Verger no soportaba que lo juzgaran; aquellas palabras y su tono lo terminaron de sulfurar. Tal como permanecían, con los rostros enfrentados, casi rozándose, se dispuso a lanzarle un mensaje repleto de rencor. Para garantizarse que lo oyera bien, Verger se colocó a su lado y le susurró al oído:
—Me has vencido en lo espiritual, Francesco. Pero te olvidas de lo más humano.
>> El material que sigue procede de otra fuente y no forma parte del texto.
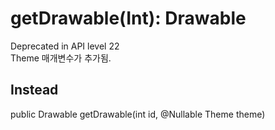 # getDrawable(Int): Drawable
Deprecated in API level 22   
Theme 매개변수가 추가됨.

## Instead
public Drawable getDrawable(int id, @Nullable Theme theme)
Girardelli alzó una ceja en señal de interrogación. André mantenía su mejilla pegada a la del maestro, ahora en silencio, y con una mano apretó la nuca del anciano obligándolo a seguir mirando al frente. A los pocos segundos, Girardelli sentía un líquido tibio resbalar por su cuello.
No le hizo falta contemplar los dedos ensangrentados de su verdugo ni el filo salpicado del arma que ahora quedaba ante sus ojos muy abiertos, para darse cuenta de que acababa de ser degollado. Girardelli procuró hablar, dirigirse a su ejecutor, pero de su boca solo salió sangre a borbotones, que se deslizó como una cascada por su barbilla, para confluir con el torrente que le empapaba ya el pecho. Verger se dedicó a sostenerle sin perder la sonrisa, contuvo con cariño las breves convulsiones de su víctima mientras agonizaba, lo acarició disfrutando con la sensación de aquella vida que se apagaba entre sus manos. Dio un beso en la frente al maestro antes de soltarlo. Francesco se desplomó en el suelo, sobre un charco de sangre.
—Hasta siempre, Francesco.
Verger, antes de ir a lavarse las manos y comprobar el estado de su ropa en busca de manchas comprometedoras, tuvo en cuenta que debía llevarse de la escena del crimen el puñal y el tablero de ouija, únicas pruebas de su presencia allí. Consultó su reloj; no debía perder el avión de vuelta a París.
Tenía margen, de todos modos. No facturaba equipaje.